**WHAT IS EXPECTED:**
Everything in the listing below from the line containing "raison mentionnée précédemment." through the line containing "nous devrons optimiser" must be repeated exactly; the remaining lines are not wanted.

**EXERCISE MATERIAL:**
<<<<
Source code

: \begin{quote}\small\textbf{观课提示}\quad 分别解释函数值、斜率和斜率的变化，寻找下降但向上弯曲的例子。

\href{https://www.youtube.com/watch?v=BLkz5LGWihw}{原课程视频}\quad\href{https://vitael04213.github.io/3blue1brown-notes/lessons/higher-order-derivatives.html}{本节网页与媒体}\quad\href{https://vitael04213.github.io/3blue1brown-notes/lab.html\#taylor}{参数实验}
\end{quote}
>>>>
<<<<
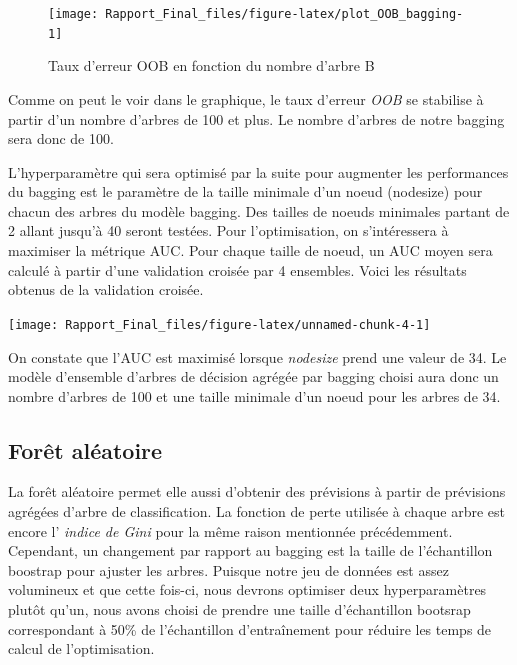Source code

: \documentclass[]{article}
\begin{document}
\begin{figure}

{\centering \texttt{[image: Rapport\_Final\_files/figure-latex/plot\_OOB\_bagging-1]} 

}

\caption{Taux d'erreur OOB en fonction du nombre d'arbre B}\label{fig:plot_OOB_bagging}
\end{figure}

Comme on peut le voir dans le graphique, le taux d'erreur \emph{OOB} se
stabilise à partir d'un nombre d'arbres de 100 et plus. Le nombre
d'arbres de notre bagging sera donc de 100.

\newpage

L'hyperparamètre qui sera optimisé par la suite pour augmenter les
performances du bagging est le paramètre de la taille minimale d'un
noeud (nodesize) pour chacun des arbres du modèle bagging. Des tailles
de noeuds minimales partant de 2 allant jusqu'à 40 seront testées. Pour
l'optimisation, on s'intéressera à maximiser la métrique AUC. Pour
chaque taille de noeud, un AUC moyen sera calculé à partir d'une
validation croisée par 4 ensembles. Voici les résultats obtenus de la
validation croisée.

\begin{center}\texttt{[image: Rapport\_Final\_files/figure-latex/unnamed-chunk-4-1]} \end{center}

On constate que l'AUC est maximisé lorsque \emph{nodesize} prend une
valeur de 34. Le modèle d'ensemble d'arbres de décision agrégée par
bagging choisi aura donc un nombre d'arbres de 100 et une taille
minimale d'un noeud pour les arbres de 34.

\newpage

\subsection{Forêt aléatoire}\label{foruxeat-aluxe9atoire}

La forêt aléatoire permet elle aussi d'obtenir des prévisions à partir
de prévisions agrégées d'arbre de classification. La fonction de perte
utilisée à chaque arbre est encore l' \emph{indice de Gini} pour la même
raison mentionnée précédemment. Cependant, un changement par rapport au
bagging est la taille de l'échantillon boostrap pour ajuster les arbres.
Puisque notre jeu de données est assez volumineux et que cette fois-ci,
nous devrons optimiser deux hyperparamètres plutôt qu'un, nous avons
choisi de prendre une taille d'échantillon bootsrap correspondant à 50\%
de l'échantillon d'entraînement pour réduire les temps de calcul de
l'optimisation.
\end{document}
>>>>
**EXERCISE OUTPUT:**
raison mentionnée précédemment. Cependant, un changement par rapport au
bagging est la taille de l'échantillon boostrap pour ajuster les arbres.
Puisque notre jeu de données est assez volumineux et que cette fois-ci,
nous devrons optimiser deux hyperparamètres plutôt qu'un, nous avons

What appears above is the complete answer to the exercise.